Monday, May 23, 2016

Patience Persistence Presence and Passion

"You've always had the power my dear, you just had to learn it for yourself." Glinda the good witch Did you go through a tough time of caring for someone to find out that they became a very good friend? This is something that we get when we are committed to the call to care. This is what you call real relationships which usually have the opportunity to include friction, adversity and challenge. The best of relationships are those which have stood the test of opposition and challenge. Some may think that having a challenging patient is just not the right person for you but it may be the very person to help you to understand how to care for a difficult person. Caring for a difficult person may lead the care giver to tap into the real gift within to enjoy the gift that they were meant to be. Reaching into your own personhood to care for your patient is not something that most people want to do. reaching in to see yourself is not always a pretty sight. In fact, when looking a character identifications learning about your strengths also carries along with it the pain of facing your own weaknesses.
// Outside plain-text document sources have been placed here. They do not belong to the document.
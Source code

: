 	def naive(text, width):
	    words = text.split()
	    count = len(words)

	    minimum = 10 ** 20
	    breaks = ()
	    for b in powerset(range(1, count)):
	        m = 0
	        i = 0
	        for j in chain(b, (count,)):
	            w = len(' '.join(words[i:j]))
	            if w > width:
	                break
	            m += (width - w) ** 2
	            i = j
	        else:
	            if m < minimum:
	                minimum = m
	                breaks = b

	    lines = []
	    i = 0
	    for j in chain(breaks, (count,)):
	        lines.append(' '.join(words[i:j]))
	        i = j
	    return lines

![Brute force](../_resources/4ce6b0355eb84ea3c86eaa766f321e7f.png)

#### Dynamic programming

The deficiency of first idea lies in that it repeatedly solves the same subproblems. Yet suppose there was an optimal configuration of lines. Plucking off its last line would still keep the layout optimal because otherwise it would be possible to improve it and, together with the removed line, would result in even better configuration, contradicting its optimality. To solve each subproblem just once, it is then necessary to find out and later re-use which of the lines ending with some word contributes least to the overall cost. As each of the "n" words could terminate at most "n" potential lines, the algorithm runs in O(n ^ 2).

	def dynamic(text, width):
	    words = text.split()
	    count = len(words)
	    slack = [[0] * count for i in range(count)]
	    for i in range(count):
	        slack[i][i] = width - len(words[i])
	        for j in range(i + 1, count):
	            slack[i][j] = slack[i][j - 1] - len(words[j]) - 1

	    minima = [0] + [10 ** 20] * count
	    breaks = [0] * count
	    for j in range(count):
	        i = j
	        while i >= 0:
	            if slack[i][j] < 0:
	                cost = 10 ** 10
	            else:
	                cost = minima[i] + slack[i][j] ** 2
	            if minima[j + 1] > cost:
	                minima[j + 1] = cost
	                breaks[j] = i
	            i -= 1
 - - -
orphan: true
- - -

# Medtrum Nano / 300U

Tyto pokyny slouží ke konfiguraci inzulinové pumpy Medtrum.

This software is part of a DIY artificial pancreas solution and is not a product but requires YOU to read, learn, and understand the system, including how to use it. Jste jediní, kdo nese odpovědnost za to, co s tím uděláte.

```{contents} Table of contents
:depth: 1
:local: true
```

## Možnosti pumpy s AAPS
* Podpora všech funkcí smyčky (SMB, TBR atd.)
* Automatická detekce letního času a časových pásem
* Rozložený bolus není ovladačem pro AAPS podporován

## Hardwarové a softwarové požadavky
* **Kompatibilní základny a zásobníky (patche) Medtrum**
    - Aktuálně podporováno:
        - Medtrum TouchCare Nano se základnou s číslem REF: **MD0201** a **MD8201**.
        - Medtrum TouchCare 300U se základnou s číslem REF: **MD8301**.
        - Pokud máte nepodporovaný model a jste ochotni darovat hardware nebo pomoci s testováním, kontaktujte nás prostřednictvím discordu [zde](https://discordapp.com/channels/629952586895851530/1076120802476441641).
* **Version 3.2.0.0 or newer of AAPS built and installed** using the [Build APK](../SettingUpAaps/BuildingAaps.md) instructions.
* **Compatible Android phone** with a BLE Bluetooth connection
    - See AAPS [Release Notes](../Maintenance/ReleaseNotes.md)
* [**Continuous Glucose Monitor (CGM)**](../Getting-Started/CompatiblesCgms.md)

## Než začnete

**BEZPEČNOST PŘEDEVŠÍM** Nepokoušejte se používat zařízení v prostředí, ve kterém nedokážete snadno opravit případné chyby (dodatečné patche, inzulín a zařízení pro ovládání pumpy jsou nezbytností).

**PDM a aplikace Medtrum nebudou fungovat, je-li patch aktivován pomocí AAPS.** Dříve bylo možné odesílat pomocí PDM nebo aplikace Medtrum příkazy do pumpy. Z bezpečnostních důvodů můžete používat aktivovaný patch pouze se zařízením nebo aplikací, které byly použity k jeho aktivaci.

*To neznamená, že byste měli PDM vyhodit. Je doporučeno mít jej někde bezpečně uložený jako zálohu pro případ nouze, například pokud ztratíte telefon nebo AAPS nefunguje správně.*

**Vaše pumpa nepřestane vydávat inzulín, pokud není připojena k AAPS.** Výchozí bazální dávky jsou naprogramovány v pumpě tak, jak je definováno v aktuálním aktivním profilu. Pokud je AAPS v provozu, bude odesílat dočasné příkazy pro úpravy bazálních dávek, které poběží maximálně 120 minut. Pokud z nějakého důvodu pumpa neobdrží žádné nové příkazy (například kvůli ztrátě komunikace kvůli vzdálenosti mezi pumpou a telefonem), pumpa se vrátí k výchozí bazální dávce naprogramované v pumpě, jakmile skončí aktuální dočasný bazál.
No challenge to your inner person brings no deep reflection to what moves you which results in your ability to fly on auto-pilot. Adapting to the frailties of our own psyche is what we do to make it from one day to the next. Facing the challenge of a difficult patient makes us dig deep enough to see what changes need to be made in our own character in order for the gift inside to make more of a difference. Hard to believe? Just think of it, the athlete, who has the gift of speed, endurance and flexibility still needs to push him or herself in order to become more of what they already are. This is true for any gift inside a person who wants more from their inner person. The word from Glinda the Good is wise instruction for anyone who desires to be fully able and efficient to perform what they believe they have been gifted to do. Facing the challenge helps you to be more. Don't leave that client, dig deep within for the person who you are made to be. Go beyond what you are capable of adapting to, pour your energy into being what you can be and doing what you can do. Dare to be better than you are to become more of what you can be. "You've always had the power to do this my friend, you just had to learn it for yourself."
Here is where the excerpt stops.